Reports From the Field

A Novel Emergency Department Surge Protocol: Implementation of a Targeted Response Plan


 

References

To our knowledge, this study is the first to report on the actual development, implementation, and evaluation of a daily ED surge protocol that utilizes a widely accepted conceptual model of ED flow. Unlike single global measure of ED crowding, our protocol measures frequent surge levels for various Input-Throughput-Output components of the ED, which are tied directly to standardized specific actions to address underlying root causes. Despite continued rise in hospital occupant levels and budgetary restraints, we found a improvement in the number of times the ED actually hit severe surges with the exception of Output, which is expected since this component of the flow model is intimately tied to hospital occupant levels. When severe surges did happen, we were able to deal with them much more effectively and efficiently, resulting in an overall decrease in sustained surges in the ED including the Output component.

Limitations

Similar to other pragmatic quality improvement projects that rely on manual processes, it was difficult to ensure absolute compliance of surge level measurements throughout the study period. As a result, there were occasional missing surge level data at various times of different days. However, we believe these are relatively nonsignificant occurrences that balanced out over the pre- and post-implementation periods. In addition, we did not have the resources to robustly record and confirm completion of specific action items that were activated in response to various surge levels, although we did confirm verbally with frontline workers regularly that those actions were done. Future Plan-Do-Study-Act cycles will focus on explicit measurement of actual completed action items and further refinement of targeted responses to surge.

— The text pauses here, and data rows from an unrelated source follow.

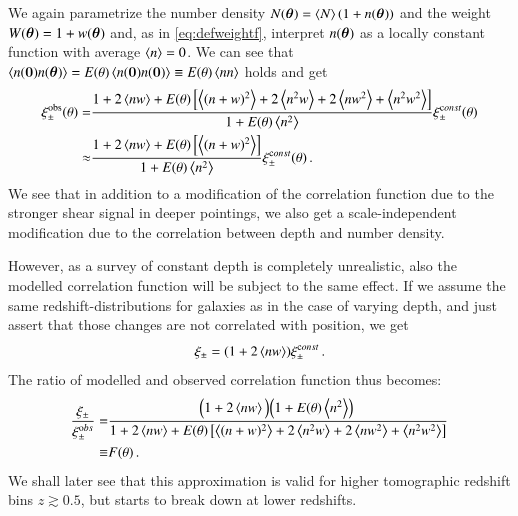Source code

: We again parametrize the number density $N(\bm{\theta})=\left< N \right> (1+n(\bm{\theta}))$ and the weight $W(\bm{\theta})=1+w(\bm{\theta})$ and, as in \eqref{eq:defweightf}, interpret $n(\bm{\theta})$ as a locally constant function with average $\left< n \right> = 0$. We can see that $\left< n(\bm{0})n(\bm{\theta})\right> = E(\theta)\left< n(\bm{0})n(\bm{0})\right> \equiv E(\theta)\left< n n \right>$ holds and get
 \begin{align}
\xi^{\text{obs}}_\pm(\theta) = & \frac{1 + 2\left< nw \right> + E(\theta)\left[\left< (n+w)^2\right> + 2 \left< n^2 w\right> + 2\left< nw^2\right> + \left< n^2 w^2\right> \right]}{1+E(\theta)\left< n^2\right> }\xi_\pm^{\mathrm const}(\theta) \\
\approx & \frac{1 + 2\left< nw \right> + E(\theta)\left[\left< (n+w)^2\right> \right]}{1+E(\theta)\left< n^2\right> }\xi_\pm^{\mathrm const}(\theta)\, . \nonumber
 \label{eq:ffunct}
\end{align}
We see that in addition to a modification of the correlation function due to the stronger shear signal in deeper pointings, we also get a scale-independent modification due to the correlation between depth and number density.

However, as a survey of constant depth is completely unrealistic, also the modelled correlation function will be subject to the same effect. If we assume the same redshift-distributions for galaxies as in the case of varying depth, and just assert that those changes are not correlated with position, we get 
\begin{equation}
\xi_\pm = (1+2\left< nw\right>)\xi_\pm^{\mathrm const}\, .
\end{equation}
The ratio of modelled and observed correlation function thus becomes: \begin{align}
\frac{\xi_\pm}{\xi_\pm^{\mathrm obs}} = & \frac{\left(1+2\left< nw\right>\left)\left(1+E(\theta)\left< n^2\right>\right)\right.\right.}{1 + 2\left< nw \right> + E(\theta)\left[\left< (n+w)^2\right> + 2 \left< n^2 w\right> + 2\left< nw^2\right> + \left< n^2 w^2\right> \right]} \\
\equiv & F(\theta) \, .
\end{align}
We shall later see that this approximation is valid for higher tomographic redshift bins $z\gtrsim 0.5$, but starts to break down at lower redshifts. 
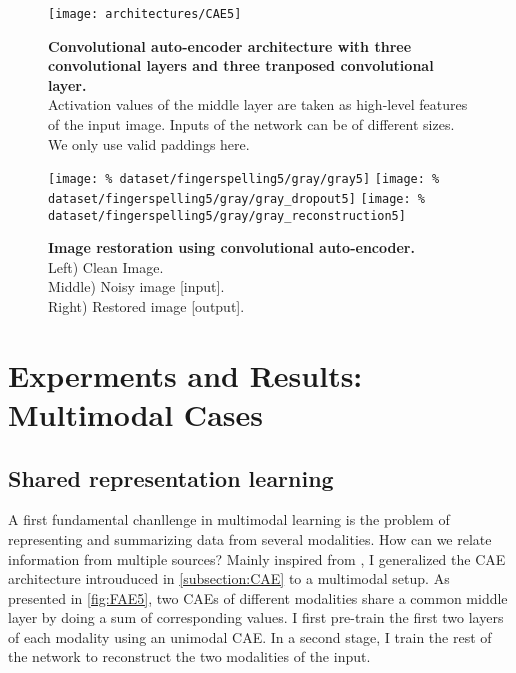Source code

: \begin{figure}[H]
  \centering
  \texttt{[image: architectures/CAE5]}
  \caption{%
    \textbf{Convolutional auto-encoder architecture with 
      three convolutional layers and three tranposed convolutional
      layer.}\\[0.1em]
    Activation values of the middle layer are taken as 
      high-level features of the input image. Inputs of the network
      can be of different sizes. We only use valid paddings here.}
  \label{fig:CAE5}
\end{figure}

\begin{figure}[H]
  \centering
  \hfill
  \texttt{[image: \%
    dataset/fingerspelling5/gray/gray5]}
  \hfill
  \texttt{[image: \%
    dataset/fingerspelling5/gray/gray\_dropout5]}
  \hfill
  \texttt{[image: \%
    dataset/fingerspelling5/gray/gray\_reconstruction5]}
  \caption{%
    \textbf{Image restoration using convolutional auto-encoder.}\\[0.1em]
      Left) Clean Image.\\[0.1em]
      Middle) Noisy image [input].\\[0.1em]
      Right) Restored image [output].}
  \label{fig:image_restoration}
\end{figure}

\section{Experments and Results: Multimodal Cases} \label{section:multi}

\subsection{Shared representation learning} \label{subsection:shared}

A first fundamental chanllenge in multimodal learning is the problem
of representing and summarizing data from several modalities.
How can we relate information from multiple sources?
Mainly inspired from \cite{J. Ngiam 2011, A. Droniou 2014},
I generalized the CAE architecture introuduced in \ref{subsection:CAE}
to a multimodal setup. As presented in \autoref{fig:FAE5}, two CAEs
of different modalities share a common middle layer by doing a sum
of corresponding values. I first pre-train the first two layers
of each modality using an unimodal CAE. In a second stage, I train the
rest of the network to reconstruct the two modalities of the input.

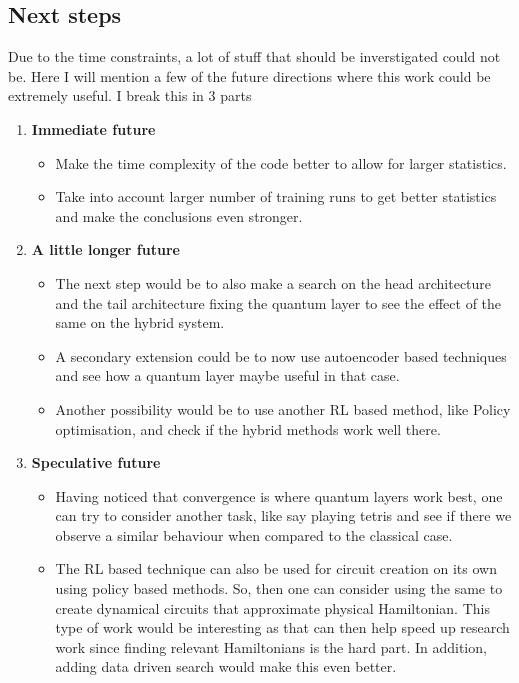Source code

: \documentclass{article}
\begin{document}
\subsection{Next steps}
Due to the time constraints, a lot of stuff that should be inverstigated could not be. Here I will mention a few of the future directions where this work could be extremely useful. I break this in 3 parts 
\begin{enumerate}
    \item \textbf{Immediate future} 
    \begin{itemize}
        \item Make the time complexity of the code better to allow for larger statistics.
        \item Take into account larger number of training runs to get better statistics and make the conclusions even stronger.
    \end{itemize}
    \item \textbf{A little longer future}
    \begin{itemize}
        \item The next step would be to also make a search on the head architecture and the tail architecture fixing the quantum layer to see the effect of the same on the hybrid system.
        \item A secondary extension could be to now use autoencoder based techniques and see how a quantum layer maybe useful in that case.
        \item Another possibility would be to use another RL based method, like Policy optimisation, and check if the hybrid methods work well there.
    \end{itemize} 
    \item \textbf{Speculative future}
    \begin{itemize}
        \item Having noticed that convergence is where quantum layers work best, one can try to consider another task, like say playing tetris and see if there we observe a similar behaviour when compared to the classical case.
        \item The RL based technique can also be used for circuit creation on its own using policy based methods. So, then one can consider using the same to create dynamical circuits that approximate physical Hamiltonian. This type of work would be interesting as that can then help speed up research work since finding relevant Hamiltonians is the hard part. In addition, adding data driven search would make this even better.
    \end{itemize}
\end{enumerate} 
\end{document}
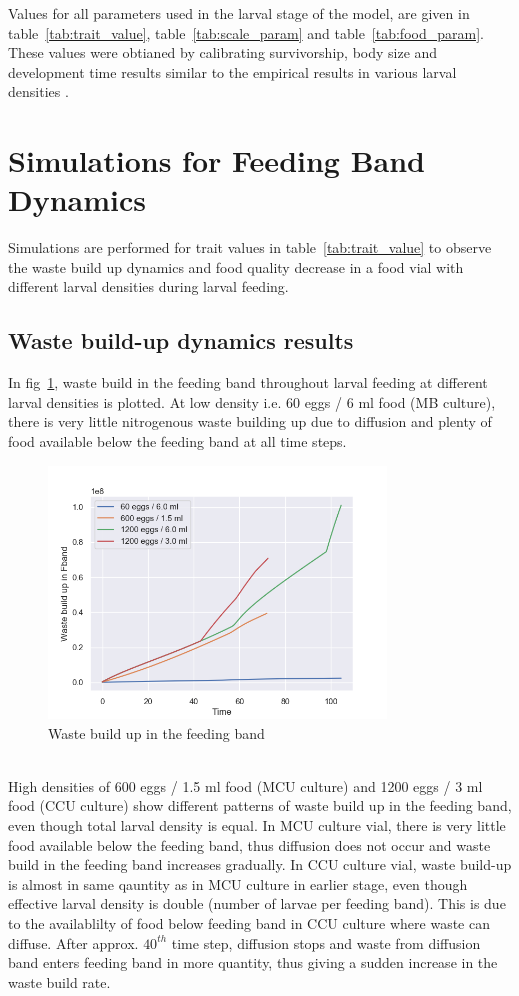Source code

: \noindent Values for all parameters used in the larval stage of the model, are given in table~\ref{tab:trait_value}, table~\ref{tab:scale_param} and table~\ref{tab:food_param}. These values were obtianed by calibrating survivorship, body size and development time results similar to the empirical results in various larval densities \cite{sarangiPhD}.
\newpage
\section{Simulations for Feeding Band Dynamics}
Simulations are performed for trait values in table~\ref{tab:trait_value} to observe the waste build up dynamics and food quality decrease in a food vial with different larval densities during larval feeding.
\subsection{Waste build-up dynamics results}
In fig~\ref{fig:waste}, waste build in the feeding band throughout larval feeding at different larval densities is plotted. At low density i.e. 60 eggs / 6 ml food (MB culture), there is very little nitrogenous waste building up due to diffusion and plenty of food available below the feeding band at all time steps.
\begin{figure}[h]
  \centering
  \includegraphics[width=0.8\textwidth]{C2/Figs/waste_build_up}
  \caption{Waste build up in the feeding band}
  \label{fig:waste}
\end{figure}\\
\noindent High densities of 600 eggs / 1.5 ml food (MCU culture) and 1200 eggs / 3 ml food (CCU culture) show different patterns of waste build up in the feeding band, even though total larval density is equal. In MCU culture vial, there is very little food available below the feeding band, thus diffusion does not occur and waste build in the feeding band increases gradually. In CCU culture vial, waste build-up is almost in same qauntity as in MCU culture in earlier stage, even though effective larval density is double (number of larvae per feeding band). This is due to the availablilty of food below feeding band in CCU culture where waste can diffuse. After approx. $40^{th}$ time step, diffusion stops and waste from diffusion band enters feeding band in more quantity, thus giving a sudden increase in the waste build rate. \\

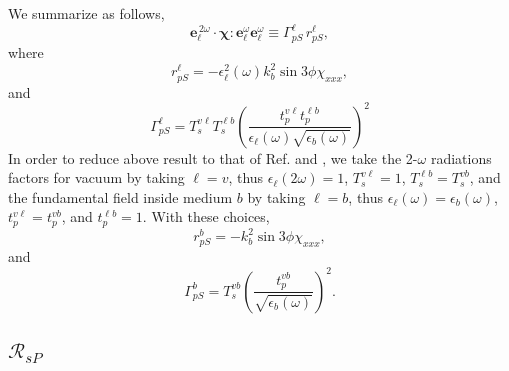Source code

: We summarize as follows,
\begin{equation*}
\mathbf{e}^{\,2\omega}_{\ell}\cdot
\boldsymbol{\chi}:\mathbf{e}^\omega_{\ell}\mathbf{e}^\omega_{\ell}
\equiv\Gamma^{\ell}_{pS}\, r^{\ell}_{pS},
\end{equation*}
where
\begin{equation*}
r^{\ell}_{pS}
= -\epsilon^{2}_{\ell}(\omega)k^{2}_{b}\sin3\phi\chi_{xxx},
\end{equation*} 
and  
\begin{equation*}
\Gamma^{\ell}_{pS} =
T^{v\ell}_{s}T^{\ell b}_{s}\left(\frac{t^{v\ell}_{p}t^{\ell b}_{p}}
      {\epsilon_{\ell}(\omega)\sqrt{\epsilon_{b}(\omega)}}\right)^{2}
\end{equation*} 
In order to reduce above result to that of Ref. \cite{mizrahiJOSA88} and
\cite{sipePRB87},  we take the 2-$\omega$ radiations factors for vacuum by
taking $\ell=v$, thus $\epsilon_{\ell}(2\omega)=1$, $T^{v\ell}_{s}=1$,
$T^{\ell b}_{s}=T^{vb}_{s}$, and the fundamental field inside medium $b$ by
taking $\ell=b$, thus $\epsilon_{\ell}(\omega)=\epsilon_{b}(\omega)$,
$t^{v\ell}_{p}=t^{vb}_{p}$, and $t^{\ell b}_{p}=1$. With these choices,
\begin{equation*}
r^{b}_{pS} = -k^{2}_{b}\sin3\phi\chi_{xxx},
\end{equation*} 
and 
\begin{equation*}
\Gamma^{b}_{pS} =
T^{vb}_{s}
\left(
\frac{t^{vb}_{p}}{\sqrt{\epsilon_{b}(\omega)}}
\right)^{2}.  
\end{equation*} 


\subsection{\texorpdfstring{$\mathcal{R}_{sP}$}{RsP}}

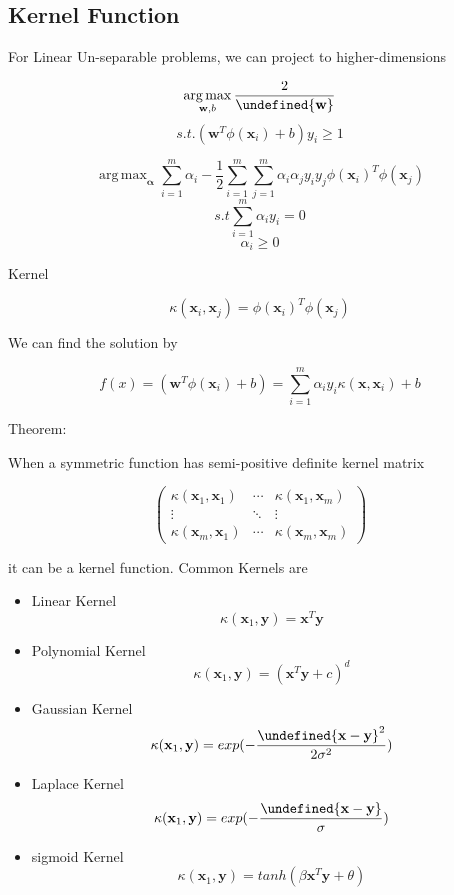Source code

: \documentclass[11pt, openany]{book}              %
\let\norm\undefined %
\DeclarePairedDelimiter\norm{\lVert}{\rVert}
\DeclareMathOperator*{\argmax}{arg\,max}  %
\begin{document}
\subsection{Kernel Function}

For Linear Un-separable problems, we can project to higher-dimensions

$$ \argmax_{\mathbf{w},b} \frac{2}{\norm{\mathbf{w}}}$$
$$s.t. (\mathbf{w}^T\phi(\mathbf{x}_i)+ b)y_i \geq 1$$

$$\argmax_{\boldsymbol{\alpha}}  \sum_{i=1}^m \alpha_i - \frac{1}{2} \sum_{i=1}^m \sum_{j=1}^m \alpha_i \alpha_j y_i y_j \phi(\mathbf{x}_i)^T\phi(\mathbf{x}_j)$$
$$s.t \sum_{i=1}^m \alpha_i y_i = 0$$
$$ \alpha_i \geq 0$$

Kernel

$$\kappa(\mathbf{x}_i, \mathbf{x}_j ) = \phi(\mathbf{x}_i)^T\phi(\mathbf{x}_j)$$

We can find the solution by

$$f(x) = (\mathbf{w}^T\phi(\mathbf{x}_i)+ b) =\sum_{i=1}^m \alpha_i y_i 
\kappa(\mathbf{x}, \mathbf{x}_i ) + b$$

Theorem:

When a symmetric function has semi-positive definite kernel matrix

$$\begin{pmatrix} 
  				\kappa(\mathbf{x}_1, \mathbf{x}_1 )& \cdots & \kappa(\mathbf{x}_1, \mathbf{x}_m )\\ 
  				\vdots & \ddots & \vdots \\
  				\kappa(\mathbf{x}_m, \mathbf{x}_1 )& \cdots & \kappa(\mathbf{x}_m, \mathbf{x}_m )  
\end{pmatrix} $$

 it can be a kernel function. Common Kernels are
 
 \begin{itemize}
	\item Linear Kernel $$\kappa(\mathbf{x}_1, \mathbf{y} ) = \mathbf{x}^T\mathbf{y}$$
	\item Polynomial Kernel $$\kappa(\mathbf{x}_1, \mathbf{y} ) = (\mathbf{x}^T\mathbf{y} + c)^d$$
	\item Gaussian Kernel $$\kappa(\mathbf{x}_1, \mathbf{y} ) = exp(-\frac{\norm{\mathbf{x}-\mathbf{y}}^2}{2\sigma^2})$$
	\item Laplace Kernel $$\kappa(\mathbf{x}_1, \mathbf{y} ) = exp(-\frac{\norm{\mathbf{x}-\mathbf{y}}}{\sigma})$$
	\item sigmoid Kernel $$\kappa(\mathbf{x}_1, \mathbf{y} ) = tanh(\beta \mathbf{x}^T\mathbf{y} + \theta)$$
\end{itemize}
 
\end{document}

Finally, while we were able to only collect and present data over a relatively short period of evaluation (and thus potentially susceptible to seasonal variations in ED flow), we believe that our data does support the surge protocol’s effectiveness when compared to the robust trend of hospital occupant levels.

Future Directions

This ED surge protocol can be adapted and modified to fit any ED. The specific criteria defining Minor/Moderate/Major surges can be set up as ratios or percentages relative to total number of monitors, beds, etc., available. The principles of linking actions directly to specific triggers within each Input/Throughput/Output category could be translated to fit any-sized organization. Currently in progress is a longer evaluation period and based upon the results as well as individual feedback, necessary adjustments to our definitions, criteria and action items will be considered as part of ongoing quality improvement. The principles of our surge protocol are not limited to the ED, and we will explore its implementation in other hospital departments as well as methods to link them together in alignment with the hospital’s overall corporate strategy in tackling overcrowding.

Conclusion

In summary, implementation of this novel ED surge protocol led to a more effective response and management of high surges, despite significant increase in overall hospital occupancy rates and associated frequency of surges in the Output component of the ED flow model. Our surge measurement tool is capable of identifying within which area of the ED surges are occurring, and our ED surge protocol links specific actions to address those specific root causes. We believe this will lead not only to more accurate assessments of overall ED crowding but also to more timely and effective departmental and institutional responses.